Another alemtuzumab-related post, this time in relation to alemtuzumab-associated liver injury, which has been also been included as a complication of alemtuzumab treatment in the EMA’s SmPC (summary of product characteristics).
Liver or hepatic injury can occur as part of a drug-induced injury as seen in case 2 below or as a delayed, presumably autoimmune, condition as in case 1 below. Please be aware autoimmune hepatitis has been described in association with all licensed MS DMTs including the original injectable therapies, i.e. interferon beta and glatiramer acetate. I have always considered this to be a simple association, i.e. pwMS are at risk of developing comorbid autoimmune hepatitis.
Again I think autoimmune hepatitis is a rare complication if it is a complication, of alemtuzumab treatment. You need to be vigilant of any new symptoms and get medical help immediately if you experience any of the following:
- Yellow skin or eyes
- Dark urine
- Bleeding or bruising more easily than normal
El Sankari et al. Auto-immune hepatitis in a patient with multiple sclerosis treated with alemtuzumab. Acta Neurol Belg. 2018 Jun;118(2):331-333.
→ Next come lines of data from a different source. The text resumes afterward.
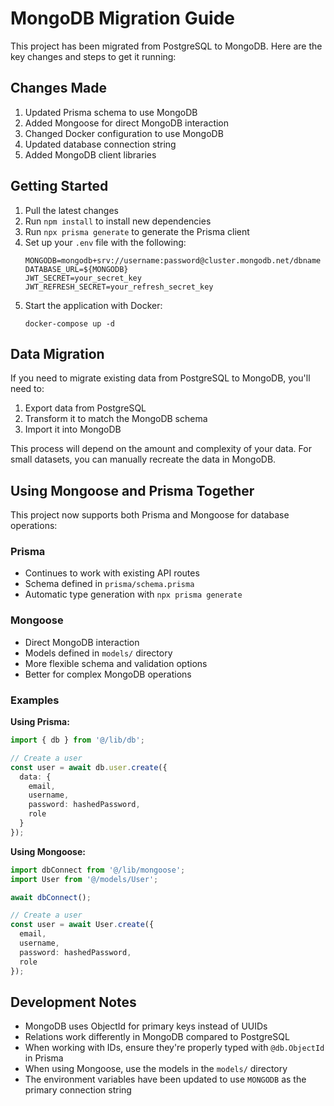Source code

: # MongoDB Migration Guide

This project has been migrated from PostgreSQL to MongoDB. Here are the key changes and steps to get it running:

## Changes Made

1. Updated Prisma schema to use MongoDB
2. Added Mongoose for direct MongoDB interaction
3. Changed Docker configuration to use MongoDB
4. Updated database connection string
5. Added MongoDB client libraries

## Getting Started

1. Pull the latest changes
2. Run `npm install` to install new dependencies
3. Run `npx prisma generate` to generate the Prisma client
4. Set up your `.env` file with the following:
   ```
   MONGODB=mongodb+srv://username:password@cluster.mongodb.net/dbname
   DATABASE_URL=${MONGODB}
   JWT_SECRET=your_secret_key
   JWT_REFRESH_SECRET=your_refresh_secret_key
   ```
5. Start the application with Docker:
   ```
   docker-compose up -d
   ```

## Data Migration

If you need to migrate existing data from PostgreSQL to MongoDB, you'll need to:

1. Export data from PostgreSQL
2. Transform it to match the MongoDB schema
3. Import it into MongoDB

This process will depend on the amount and complexity of your data. For small datasets, you can manually recreate the data in MongoDB.

## Using Mongoose and Prisma Together

This project now supports both Prisma and Mongoose for database operations:

### Prisma
- Continues to work with existing API routes
- Schema defined in `prisma/schema.prisma`
- Automatic type generation with `npx prisma generate`

### Mongoose
- Direct MongoDB interaction
- Models defined in `models/` directory
- More flexible schema and validation options
- Better for complex MongoDB operations

### Examples

**Using Prisma:**
```typescript
import { db } from '@/lib/db';

// Create a user
const user = await db.user.create({
  data: {
    email,
    username,
    password: hashedPassword,
    role
  }
});
```

**Using Mongoose:**
```typescript
import dbConnect from '@/lib/mongoose';
import User from '@/models/User';

await dbConnect();

// Create a user
const user = await User.create({
  email,
  username,
  password: hashedPassword,
  role
});
```

## Development Notes

- MongoDB uses ObjectId for primary keys instead of UUIDs
- Relations work differently in MongoDB compared to PostgreSQL
- When working with IDs, ensure they're properly typed with `@db.ObjectId` in Prisma
- When using Mongoose, use the models in the `models/` directory
- The environment variables have been updated to use `MONGODB` as the primary connection string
25-year-old female patient was diagnosed with RR-MS in September 2011. The patient received two courses of ATZ in November 2014 and 2015 successively. She remained stable with an EDSS score of 4 and no recurrence of disease activity on brain MRI. Eleven months following the last ATZ course, laboratory assessments revealed hyperthyroidism attributed to Grave’s disease. l-thyroxin and thiamazol were initiated.
An increase in liver enzymes occurred 1 month later, while thyroid function was normalized. Despite the interruption of thiamazol, liver dysfunction persisted.
Liver biopsy showed a diffuse, severe and mixed inflammatory infiltrate, composed of lymphocytes, eosinophils and neutrophils, infiltrating the limiting plate, surrounding the portal triad, and sparing the biliary tract. A diagnosis of type 1 autoimmune hepatitis (AIH) was made.
Standard treatment, consisting of 1 mg/kg/day of prednisolone, was initiated, with a transient episode of encephalopathy, resolving after corticosteroid dose reduction (to 0.5 mg/kg/day). 1 month later, the patient improved clinically and her laboratory abnormalities resolved; prednisolone doses were then slowly decreased, and immunosuppressive treatment with azathioprine was introduced.
Beattie e al. Acute severe hepatitis with alemtuzumab and rechallenge after a year. J Clin Neurosci. 2019 Feb;60:158-160
This patient developed severe hepatitis within two days of starting alemtuzumab, both initially and upon rechallenge. The alanine aminotransferase peaked at 577 units per litre and 426 units per litre after the initial dose of alemtuzumab and rechallenge respectively. The patient’s liver function tests improved significantly between doses of alemtuzumab and again normalised within three months of the second dose, with no clinical manifestations of acute hepatic failure.